Records to use |
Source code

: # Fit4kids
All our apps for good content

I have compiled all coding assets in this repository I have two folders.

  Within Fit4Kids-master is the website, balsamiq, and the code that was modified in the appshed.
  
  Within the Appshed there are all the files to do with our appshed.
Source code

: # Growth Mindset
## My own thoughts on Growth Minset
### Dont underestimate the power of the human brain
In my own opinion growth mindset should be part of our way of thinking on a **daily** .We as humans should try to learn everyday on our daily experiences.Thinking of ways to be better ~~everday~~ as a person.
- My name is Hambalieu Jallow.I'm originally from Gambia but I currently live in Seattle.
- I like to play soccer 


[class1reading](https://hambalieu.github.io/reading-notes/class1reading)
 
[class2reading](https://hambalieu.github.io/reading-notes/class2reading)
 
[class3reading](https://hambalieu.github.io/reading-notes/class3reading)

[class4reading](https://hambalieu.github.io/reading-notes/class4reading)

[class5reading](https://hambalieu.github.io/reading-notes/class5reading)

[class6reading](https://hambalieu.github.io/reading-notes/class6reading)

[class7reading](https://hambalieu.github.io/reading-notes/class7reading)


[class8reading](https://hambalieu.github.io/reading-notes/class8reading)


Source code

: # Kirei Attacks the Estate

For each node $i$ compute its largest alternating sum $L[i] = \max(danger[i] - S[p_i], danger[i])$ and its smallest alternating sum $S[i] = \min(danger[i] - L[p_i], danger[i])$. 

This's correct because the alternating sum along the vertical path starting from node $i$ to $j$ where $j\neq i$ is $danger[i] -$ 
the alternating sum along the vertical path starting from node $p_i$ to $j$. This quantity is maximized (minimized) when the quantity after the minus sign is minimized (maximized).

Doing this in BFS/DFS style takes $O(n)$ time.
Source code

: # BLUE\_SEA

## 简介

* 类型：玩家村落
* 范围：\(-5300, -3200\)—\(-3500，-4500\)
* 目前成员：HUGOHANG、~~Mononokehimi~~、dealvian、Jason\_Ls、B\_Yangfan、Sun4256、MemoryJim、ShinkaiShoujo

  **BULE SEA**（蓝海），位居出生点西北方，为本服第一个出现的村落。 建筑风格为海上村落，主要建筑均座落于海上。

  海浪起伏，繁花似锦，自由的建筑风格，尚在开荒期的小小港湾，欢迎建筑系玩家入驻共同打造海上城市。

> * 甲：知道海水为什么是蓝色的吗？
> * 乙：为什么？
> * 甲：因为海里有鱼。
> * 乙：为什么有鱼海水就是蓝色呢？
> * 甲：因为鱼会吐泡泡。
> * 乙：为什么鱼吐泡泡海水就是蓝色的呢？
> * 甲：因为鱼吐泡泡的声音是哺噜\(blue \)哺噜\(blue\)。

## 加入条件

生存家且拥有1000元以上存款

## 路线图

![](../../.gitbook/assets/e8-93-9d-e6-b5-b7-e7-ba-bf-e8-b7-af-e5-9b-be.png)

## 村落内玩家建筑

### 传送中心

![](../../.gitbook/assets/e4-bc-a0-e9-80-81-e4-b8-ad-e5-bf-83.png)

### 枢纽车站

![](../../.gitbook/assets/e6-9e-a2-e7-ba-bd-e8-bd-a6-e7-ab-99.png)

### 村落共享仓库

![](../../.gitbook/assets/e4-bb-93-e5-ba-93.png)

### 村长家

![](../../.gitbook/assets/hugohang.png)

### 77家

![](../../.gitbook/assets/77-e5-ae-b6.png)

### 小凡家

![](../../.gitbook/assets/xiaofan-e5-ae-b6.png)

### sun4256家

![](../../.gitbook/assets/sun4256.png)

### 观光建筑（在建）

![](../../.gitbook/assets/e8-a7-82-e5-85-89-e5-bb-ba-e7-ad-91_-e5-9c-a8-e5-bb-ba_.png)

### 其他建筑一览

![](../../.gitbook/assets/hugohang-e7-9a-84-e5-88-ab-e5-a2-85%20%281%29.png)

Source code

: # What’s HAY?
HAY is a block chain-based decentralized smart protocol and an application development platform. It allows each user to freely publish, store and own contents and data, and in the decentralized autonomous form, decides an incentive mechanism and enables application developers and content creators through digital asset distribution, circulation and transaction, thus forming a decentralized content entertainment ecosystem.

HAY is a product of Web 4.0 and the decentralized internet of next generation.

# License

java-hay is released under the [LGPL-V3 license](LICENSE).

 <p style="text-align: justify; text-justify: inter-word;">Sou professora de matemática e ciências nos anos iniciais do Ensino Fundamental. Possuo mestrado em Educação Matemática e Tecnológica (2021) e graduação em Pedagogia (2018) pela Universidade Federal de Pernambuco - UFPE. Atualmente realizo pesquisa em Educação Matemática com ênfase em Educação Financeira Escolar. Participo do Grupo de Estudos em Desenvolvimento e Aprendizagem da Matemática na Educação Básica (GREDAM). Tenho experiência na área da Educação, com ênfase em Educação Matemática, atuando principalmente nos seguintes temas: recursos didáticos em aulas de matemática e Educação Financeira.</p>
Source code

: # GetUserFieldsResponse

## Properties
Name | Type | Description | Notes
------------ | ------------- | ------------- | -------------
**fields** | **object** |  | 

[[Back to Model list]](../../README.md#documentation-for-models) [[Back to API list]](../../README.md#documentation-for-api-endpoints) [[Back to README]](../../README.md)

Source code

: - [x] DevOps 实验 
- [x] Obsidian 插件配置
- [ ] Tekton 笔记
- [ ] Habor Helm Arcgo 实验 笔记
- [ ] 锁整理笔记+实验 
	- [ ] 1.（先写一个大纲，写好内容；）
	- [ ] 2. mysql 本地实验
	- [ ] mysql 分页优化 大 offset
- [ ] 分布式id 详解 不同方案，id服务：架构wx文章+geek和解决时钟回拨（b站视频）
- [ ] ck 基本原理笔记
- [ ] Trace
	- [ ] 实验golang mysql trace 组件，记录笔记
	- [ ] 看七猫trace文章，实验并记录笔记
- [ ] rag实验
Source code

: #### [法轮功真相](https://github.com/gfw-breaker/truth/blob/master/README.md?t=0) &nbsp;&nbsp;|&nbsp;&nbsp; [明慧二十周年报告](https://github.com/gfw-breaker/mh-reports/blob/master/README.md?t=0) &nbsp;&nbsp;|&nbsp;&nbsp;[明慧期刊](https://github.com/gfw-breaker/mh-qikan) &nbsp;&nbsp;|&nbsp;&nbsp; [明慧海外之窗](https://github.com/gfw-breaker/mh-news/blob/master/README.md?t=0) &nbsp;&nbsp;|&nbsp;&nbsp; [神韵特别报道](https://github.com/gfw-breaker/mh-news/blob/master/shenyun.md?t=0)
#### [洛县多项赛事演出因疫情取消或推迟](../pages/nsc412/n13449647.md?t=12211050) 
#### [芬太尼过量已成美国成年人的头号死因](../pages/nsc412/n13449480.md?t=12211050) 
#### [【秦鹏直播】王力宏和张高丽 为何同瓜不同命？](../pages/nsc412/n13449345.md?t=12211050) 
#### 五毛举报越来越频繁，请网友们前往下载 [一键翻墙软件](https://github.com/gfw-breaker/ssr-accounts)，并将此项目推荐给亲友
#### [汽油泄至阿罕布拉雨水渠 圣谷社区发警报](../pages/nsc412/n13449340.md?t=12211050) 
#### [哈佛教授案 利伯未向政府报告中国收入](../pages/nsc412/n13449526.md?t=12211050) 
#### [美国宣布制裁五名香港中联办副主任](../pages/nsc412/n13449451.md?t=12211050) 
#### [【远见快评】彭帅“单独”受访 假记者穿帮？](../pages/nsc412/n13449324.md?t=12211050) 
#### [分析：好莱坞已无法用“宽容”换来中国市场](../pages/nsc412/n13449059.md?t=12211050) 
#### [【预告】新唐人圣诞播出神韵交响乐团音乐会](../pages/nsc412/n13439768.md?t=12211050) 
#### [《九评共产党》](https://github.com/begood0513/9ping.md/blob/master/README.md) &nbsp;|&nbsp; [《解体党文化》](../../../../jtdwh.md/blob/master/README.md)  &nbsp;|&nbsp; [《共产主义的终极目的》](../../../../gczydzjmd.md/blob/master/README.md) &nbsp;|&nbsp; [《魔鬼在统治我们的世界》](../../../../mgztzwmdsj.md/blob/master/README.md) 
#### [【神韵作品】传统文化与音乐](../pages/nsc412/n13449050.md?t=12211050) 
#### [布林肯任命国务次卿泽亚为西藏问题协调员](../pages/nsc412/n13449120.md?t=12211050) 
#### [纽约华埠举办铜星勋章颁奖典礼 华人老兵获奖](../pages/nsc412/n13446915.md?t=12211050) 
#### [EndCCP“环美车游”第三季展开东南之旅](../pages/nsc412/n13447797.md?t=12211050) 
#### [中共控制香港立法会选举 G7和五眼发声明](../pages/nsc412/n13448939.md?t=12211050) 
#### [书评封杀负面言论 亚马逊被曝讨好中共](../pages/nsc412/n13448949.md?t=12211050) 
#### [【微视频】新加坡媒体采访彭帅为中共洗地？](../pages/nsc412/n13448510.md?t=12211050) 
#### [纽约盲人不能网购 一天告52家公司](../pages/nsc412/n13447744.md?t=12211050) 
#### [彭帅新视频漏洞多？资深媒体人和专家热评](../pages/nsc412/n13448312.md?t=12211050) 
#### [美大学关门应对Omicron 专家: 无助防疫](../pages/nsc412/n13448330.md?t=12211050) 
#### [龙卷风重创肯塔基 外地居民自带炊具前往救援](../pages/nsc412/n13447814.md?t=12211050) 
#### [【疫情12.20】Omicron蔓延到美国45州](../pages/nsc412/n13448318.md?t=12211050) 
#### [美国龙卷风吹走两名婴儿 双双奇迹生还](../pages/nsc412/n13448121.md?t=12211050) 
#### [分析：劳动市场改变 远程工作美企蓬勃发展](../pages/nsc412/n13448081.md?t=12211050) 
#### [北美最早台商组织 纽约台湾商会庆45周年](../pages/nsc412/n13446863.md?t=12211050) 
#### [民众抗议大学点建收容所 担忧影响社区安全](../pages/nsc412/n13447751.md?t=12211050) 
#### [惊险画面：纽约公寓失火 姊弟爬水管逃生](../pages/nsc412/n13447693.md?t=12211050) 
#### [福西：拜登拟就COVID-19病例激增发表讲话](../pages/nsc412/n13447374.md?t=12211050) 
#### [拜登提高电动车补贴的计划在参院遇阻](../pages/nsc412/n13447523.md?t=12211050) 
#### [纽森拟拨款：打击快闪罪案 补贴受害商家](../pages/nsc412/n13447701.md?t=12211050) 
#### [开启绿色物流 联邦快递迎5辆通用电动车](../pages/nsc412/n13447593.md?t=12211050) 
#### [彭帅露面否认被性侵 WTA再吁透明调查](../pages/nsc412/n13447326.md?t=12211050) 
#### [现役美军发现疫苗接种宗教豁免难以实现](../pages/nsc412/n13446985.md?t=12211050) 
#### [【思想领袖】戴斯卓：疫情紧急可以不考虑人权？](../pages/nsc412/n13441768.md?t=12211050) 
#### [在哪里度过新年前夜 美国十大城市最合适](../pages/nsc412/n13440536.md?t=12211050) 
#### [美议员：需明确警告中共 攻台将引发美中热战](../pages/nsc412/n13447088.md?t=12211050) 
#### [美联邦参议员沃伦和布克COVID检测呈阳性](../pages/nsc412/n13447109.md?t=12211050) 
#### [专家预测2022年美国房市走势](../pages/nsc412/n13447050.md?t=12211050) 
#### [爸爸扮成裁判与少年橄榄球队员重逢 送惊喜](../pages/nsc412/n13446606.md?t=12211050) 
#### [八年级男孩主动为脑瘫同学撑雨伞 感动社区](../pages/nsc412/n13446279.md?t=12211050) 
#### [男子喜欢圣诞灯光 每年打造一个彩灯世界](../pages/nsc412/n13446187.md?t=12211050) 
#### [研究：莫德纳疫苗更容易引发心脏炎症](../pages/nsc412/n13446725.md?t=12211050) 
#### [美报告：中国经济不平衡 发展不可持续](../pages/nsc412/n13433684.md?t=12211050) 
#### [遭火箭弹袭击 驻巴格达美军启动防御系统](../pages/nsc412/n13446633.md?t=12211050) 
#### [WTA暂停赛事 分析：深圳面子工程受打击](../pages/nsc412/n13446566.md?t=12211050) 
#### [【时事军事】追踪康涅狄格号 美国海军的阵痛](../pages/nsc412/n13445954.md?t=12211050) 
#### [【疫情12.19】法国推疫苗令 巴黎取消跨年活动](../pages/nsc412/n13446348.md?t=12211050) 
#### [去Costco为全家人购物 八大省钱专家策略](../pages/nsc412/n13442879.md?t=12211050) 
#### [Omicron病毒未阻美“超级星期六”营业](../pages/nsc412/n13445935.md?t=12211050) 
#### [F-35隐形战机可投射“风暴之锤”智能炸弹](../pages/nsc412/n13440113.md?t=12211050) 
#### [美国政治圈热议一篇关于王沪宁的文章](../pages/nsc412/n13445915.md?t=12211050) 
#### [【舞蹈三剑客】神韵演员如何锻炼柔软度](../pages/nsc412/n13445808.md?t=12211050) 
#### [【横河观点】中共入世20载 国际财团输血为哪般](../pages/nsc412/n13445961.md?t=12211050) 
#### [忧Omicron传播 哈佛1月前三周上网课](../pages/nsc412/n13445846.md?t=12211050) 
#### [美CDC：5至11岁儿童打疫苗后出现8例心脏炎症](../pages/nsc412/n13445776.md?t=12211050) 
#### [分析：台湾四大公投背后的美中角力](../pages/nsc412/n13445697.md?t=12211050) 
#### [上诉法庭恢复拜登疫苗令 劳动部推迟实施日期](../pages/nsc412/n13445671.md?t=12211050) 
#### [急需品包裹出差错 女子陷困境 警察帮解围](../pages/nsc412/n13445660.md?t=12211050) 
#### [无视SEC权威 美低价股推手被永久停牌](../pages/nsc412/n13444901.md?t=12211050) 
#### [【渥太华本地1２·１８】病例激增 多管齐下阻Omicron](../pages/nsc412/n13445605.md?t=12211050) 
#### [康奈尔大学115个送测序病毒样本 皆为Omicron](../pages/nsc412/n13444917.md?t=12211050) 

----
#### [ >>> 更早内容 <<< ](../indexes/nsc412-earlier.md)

Description of the task |
Count how many lines in the data contain the word "nbsp". Reply with that number only.

Response to the exercise |
2